What you are asked to do: Could you retype the entries below exactly, omitting every picture?

··· Input for this task ···

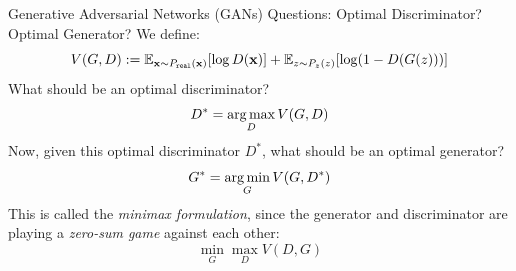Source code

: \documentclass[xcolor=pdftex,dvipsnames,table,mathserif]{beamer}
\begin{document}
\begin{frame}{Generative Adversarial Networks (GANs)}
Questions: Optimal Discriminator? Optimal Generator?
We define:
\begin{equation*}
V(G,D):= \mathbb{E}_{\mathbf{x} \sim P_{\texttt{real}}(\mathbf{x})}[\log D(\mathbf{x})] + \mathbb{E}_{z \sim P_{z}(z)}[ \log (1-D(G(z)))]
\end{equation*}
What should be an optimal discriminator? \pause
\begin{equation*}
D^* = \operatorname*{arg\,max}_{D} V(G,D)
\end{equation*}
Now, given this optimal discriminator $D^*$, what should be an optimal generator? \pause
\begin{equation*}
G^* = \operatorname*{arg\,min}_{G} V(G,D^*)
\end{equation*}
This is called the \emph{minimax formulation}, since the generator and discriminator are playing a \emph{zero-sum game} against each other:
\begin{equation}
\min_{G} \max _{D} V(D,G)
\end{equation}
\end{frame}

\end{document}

···

Task result:
Source code

: \documentclass[xcolor=pdftex,dvipsnames,table,mathserif]{beamer}
\begin{document}
\begin{frame}{Generative Adversarial Networks (GANs)}
Questions: Optimal Discriminator? Optimal Generator?
We define:
\begin{equation*}
V(G,D):= \mathbb{E}_{\mathbf{x} \sim P_{\texttt{real}}(\mathbf{x})}[\log D(\mathbf{x})] + \mathbb{E}_{z \sim P_{z}(z)}[ \log (1-D(G(z)))]
\end{equation*}
What should be an optimal discriminator? \pause
\begin{equation*}
D^* = \operatorname*{arg\,max}_{D} V(G,D)
\end{equation*}
Now, given this optimal discriminator $D^*$, what should be an optimal generator? \pause
\begin{equation*}
G^* = \operatorname*{arg\,min}_{G} V(G,D^*)
\end{equation*}
This is called the \emph{minimax formulation}, since the generator and discriminator are playing a \emph{zero-sum game} against each other:
\begin{equation}
\min_{G} \max _{D} V(D,G)
\end{equation}
\end{frame}

\end{document}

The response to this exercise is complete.